A Angers, le Quai est un “espace des arts vivants” doté de salles de spectacles et d’un immense hall (le forum), qui accueille des expositions, des spectacles, des évènements, etc. En ce moment, les artistes invités y parlent des ennuis climatiques de la planète. C’est de saison.
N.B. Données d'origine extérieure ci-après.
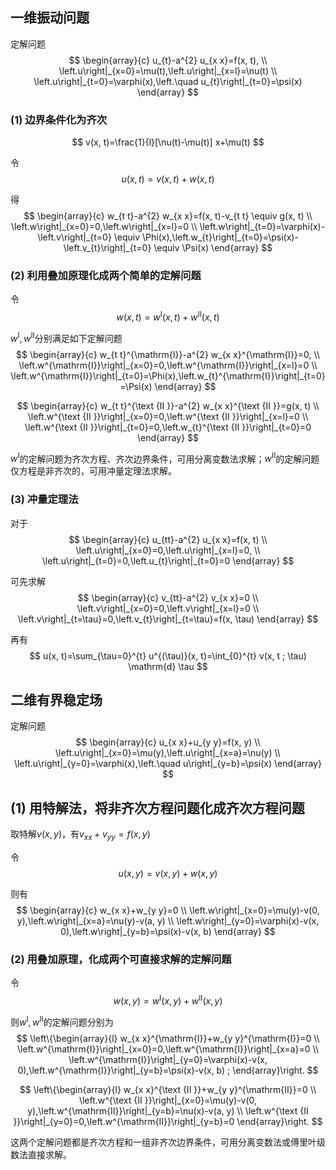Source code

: 
## 一维振动问题

定解问题
$$
\begin{array}{c}
u_{t}-a^{2} u_{x x}=f(x, t), \\
\left.u\right|_{x=0}=\mu(t),\left.u\right|_{x=l}=\nu(t) \\
\left.u\right|_{t=0}=\varphi(x),\left.\quad u_{t}\right|_{t=0}=\psi(x)
\end{array}
$$

### (1) 边界条件化为齐次
$$
v(x, t)=\frac{1}{l}[\nu(t)-\mu(t)] x+\mu(t)
$$

令
$$u(x, t)=v(x, t)+w(x, t)$$

得
$$
\begin{array}{c}
w_{t t}-a^{2} w_{x x}=f(x, t)-v_{t t} \equiv g(x, t) \\
\left.w\right|_{x=0}=0,\left.w\right|_{x=l}=0 \\
\left.w\right|_{t=0}=\varphi(x)-\left.v\right|_{t=0} \equiv \Phi(x),\left.w_{t}\right|_{t=0}=\psi(x)-\left.v_{t}\right|_{t=0} \equiv \Psi(x)
\end{array}
$$

### (2) 利用叠加原理化成两个简单的定解问题

令
$$
w(x, t)=w^{\mathrm{I}}(x, t)+w^{\mathrm{II}}(x, t)
$$

$w^{\mathrm{I}},w^{\mathrm{II}}$分别满足如下定解问题
$$
\begin{array}{c}
w_{t t}^{\mathrm{I}}-a^{2} w_{x x}^{\mathrm{I}}=0, \\
\left.w^{\mathrm{I}}\right|_{x=0}=0,\left.w^{\mathrm{I}}\right|_{x=l}=0 \\
\left.w^{\mathrm{I}}\right|_{t=0}=\Phi(x),\left.w_{t}^{\mathrm{I}}\right|_{t=0}=\Psi(x)
\end{array}
$$

$$
\begin{array}{c}
w_{t t}^{\text {II }}-a^{2} w_{x x}^{\text {II }}=g(x, t) \\
\left.w^{\text {II }}\right|_{x=0}=0,\left.w^{\text {II }}\right|_{x=l}=0 \\
\left.w^{\text {II }}\right|_{t=0}=0,\left.w_{t}^{\text {II }}\right|_{t=0}=0
\end{array}
$$

$w^{\mathrm{I}}$的定解问题为齐次方程、齐次边界条件，可用分离变数法求解；$w^{\mathrm{II}}$的定解问题仅方程是非齐次的，可用冲量定理法求解。

### (3) 冲量定理法

对于
$$
\begin{array}{c}
u_{tt}-a^{2} u_{x x}=f(x, t) \\
\left.u\right|_{x=0}=0,\left.u\right|_{x=l}=0, \\
\left.u\right|_{t=0}=0,\left.u_{t}\right|_{t=0}=0
\end{array}
$$

可先求解
$$
\begin{array}{c}
v_{tt}-a^{2} v_{x x}=0 \\
\left.v\right|_{x=0}=0,\left.v\right|_{x=l}=0 \\
\left.v\right|_{t=\tau}=0,\left.v_{t}\right|_{t=\tau}=f(x, \tau)
\end{array}
$$

再有
$$
u(x, t)=\sum_{\tau=0}^{t} u^{(\tau)}(x, t)=\int_{0}^{t} v(x, t ; \tau) \mathrm{d} \tau
$$


## 二维有界稳定场

定解问题
$$
\begin{array}{c}
u_{x x}+u_{y y}=f(x, y) \\
\left.u\right|_{x=0}=\mu(y),\left.u\right|_{x=a}=\nu(y) \\
\left.u\right|_{y=0}=\varphi(x),\left.\quad u\right|_{y=b}=\psi(x)
\end{array}
$$

## (1) 用特解法，将非齐次方程问题化成齐次方程问题

取特解$v(x,y)$，有$v_{xx}+v_{yy}=f(x,y)$

令
$$u(x, y)=v(x, y)+w(x, y)$$

则有
$$
\begin{array}{c}
w_{x x}+w_{y y}=0 \\
\left.w\right|_{x=0}=\mu(y)-v(0, y),\left.w\right|_{x=a}=\nu(y)-v(a, y) \\
\left.w\right|_{y=0}=\varphi(x)-v(x, 0),\left.w\right|_{y=b}=\psi(x)-v(x, b)
\end{array}
$$

### (2) 用叠加原理，化成两个可直接求解的定解问题

令
$$
w(x, y)=w^{\mathrm{I}}(x, y)+w^{\mathrm{II}}(x, y)
$$

则$w^{\mathrm{I}},w^{\mathrm{II}}$的定解问题分别为
$$
\left\{\begin{array}{l}
w_{x x}^{\mathrm{I}}+w_{y y}^{\mathrm{I}}=0 \\
\left.w^{\mathrm{I}}\right|_{x=0}=0,\left.w^{\mathrm{I}}\right|_{x=a}=0 \\
\left.w^{\mathrm{I}}\right|_{y=0}=\varphi(x)-v(x, 0),\left.w^{\mathrm{I}}\right|_{y=b}=\psi(x)-v(x, b) ;
\end{array}\right.
$$

$$
\left\{\begin{array}{l}
w_{x x}^{\text {II }}+w_{y y}^{\mathrm{II}}=0 \\
\left.w^{\text {II }}\right|_{x=0}=\mu(y)-v(0, y),\left.w^{\mathrm{II}}\right|_{y=b}=\nu(x)-v(a, y) \\
\left.w^{\text {II }}\right|_{y=0}=0,\left.w^{\mathrm{II}}\right|_{y=b}=0
\end{array}\right.
$$

这两个定解问题都是齐次方程和一组非齐次边界条件，可用分离变数法或傅里叶级数法直接求解。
Ils font des œuvres à ce propos, ils sont inspirés, d’ailleurs on leur a demandé d’être inspirés. Ils ont un point de vue sur cette question, comme ils en ont un sur la politique, sur les guerres, sur la vie sociale, sur le terrorisme, sur l’économie, sur tout, quoi. Il suffit de demander. Il suffit de commander. Ces artistes contemporains sont maintenant sociologues, cela ne leur suffisait pas d’être philosophes. Ce sont eux aujourd’hui qui interrogent le public sur les grandes questions mondiales, voire universelles. Ce sont eux qui après enquête, se chargent d’ouvrir les yeux du peuple sur sa consommation de sacs plastiques, d’appareils électroménagers… S’ils n’étaient pas là, tous ces artistes sociologues, mais que deviendrions-nous ? Quelle conscience aurions-nous ? Qui nous aiderait à penser ? Qui nous culpabiliserait ? On n’hésite d’ailleurs pas à nous offrir une belle plaquette, avec un descriptif très détaillé des “dispositifs” (on pense peut-être à notre cerveau décrépit qui a bien besoin de soutien), accompagné de beaux textes biographiques et explicatifs sur les démarches individuelles et collectives. Le titre de cet article est d’ailleurs directement inspiré de ce dépliant. Tout cela est une magnifique illustration, presque une caricature, des tics de la création artistique dite émergente. Suivant une méthodologie très convenue, on y trouve tout le champ lexical de l’art contemporain, accompagné des codes inévitables de mise en page, de présentation, bourré de références absconses. Tous ces gens qui, à lire ou écouter leurs discours, veulent paraître si intelligents, tellement au dessus de notre médiocre condition intellectuelle et culturelle, ont-ils conscience que se prendre au sérieux de la sorte est plutôt risible et ridicule ?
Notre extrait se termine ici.